• WORK INSTRUCTIONS: Where the word "type" shows up in a line below, that line is counted. State how many lines are counted, without any other words.
[SUPPLIED INFORMATION — start]
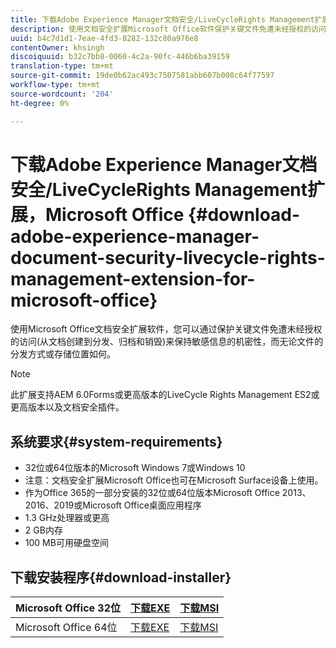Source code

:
 ```yaml
---
title: 下载Adobe Experience Manager文档安全/LiveCycleRights Management扩展，Microsoft Office
description: 使用文档安全扩展Microsoft Office软件保护关键文件免遭未经授权的访问
uuid: b4c7d1d1-7eae-4fd3-8282-132c80a976e8
contentOwner: khsingh
discoiquuid: b32c7bb8-0060-4c2a-90fc-446b6ba39159
translation-type: tm+mt
source-git-commit: 19de0b62ac493c7507581abb607b008c64f77597
workflow-type: tm+mt
source-wordcount: '204'
ht-degree: 0%

---
```



# 下载Adobe Experience Manager文档安全/LiveCycleRights Management扩展，Microsoft Office {#download-adobe-experience-manager-document-security-livecycle-rights-management-extension-for-microsoft-office}

使用Microsoft Office文档安全扩展软件，您可以通过保护关键文件免遭未经授权的访问(从文档创建到分发、归档和销毁)来保持敏感信息的机密性，而无论文件的分发方式或存储位置如何。

>[!NOTE]
>
>此扩展支持AEM 6.0Forms或更高版本的LiveCycle Rights Management ES2或更高版本以及文档安全插件。

## 系统要求{#system-requirements}

* 32位或64位版本的Microsoft Windows 7或Windows 10
* 注意：文档安全扩展Microsoft Office也可在Microsoft Surface设备上使用。
* 作为Office 365的一部分安装的32位或64位版本Microsoft Office 2013、2016、2019或Microsoft Office桌面应用程序
* 1.3 GHz处理器或更高
* 2 GB内存
* 100 MB可用硬盘空间

## 下载安装程序{#download-installer}

| Microsoft Office 32位 | [下载EXE](http://download.macromedia.com/pub/livecycle/policyserver/DocumentSecurityExtensionforMicrosoftOffice.exe) | [下载MSI](http://download.macromedia.com/pub/livecycle/policyserver/DocumentSecurityExtensionforMicrosoftOffice.zip) |
|---|---|---|
| Microsoft Office 64位 | [下载EXE](http://download.macromedia.com/pub/livecycle/policyserver/DocumentSecurityExtensionforMicrosoftOffice64.exe) | [下载MSI](http://download.macromedia.com/pub/livecycle/policyserver/DocumentSecurityExtensionforMicrosoftOffice64.zip) |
[SUPPLIED INFORMATION — finish]
• TASK OUTPUT: 2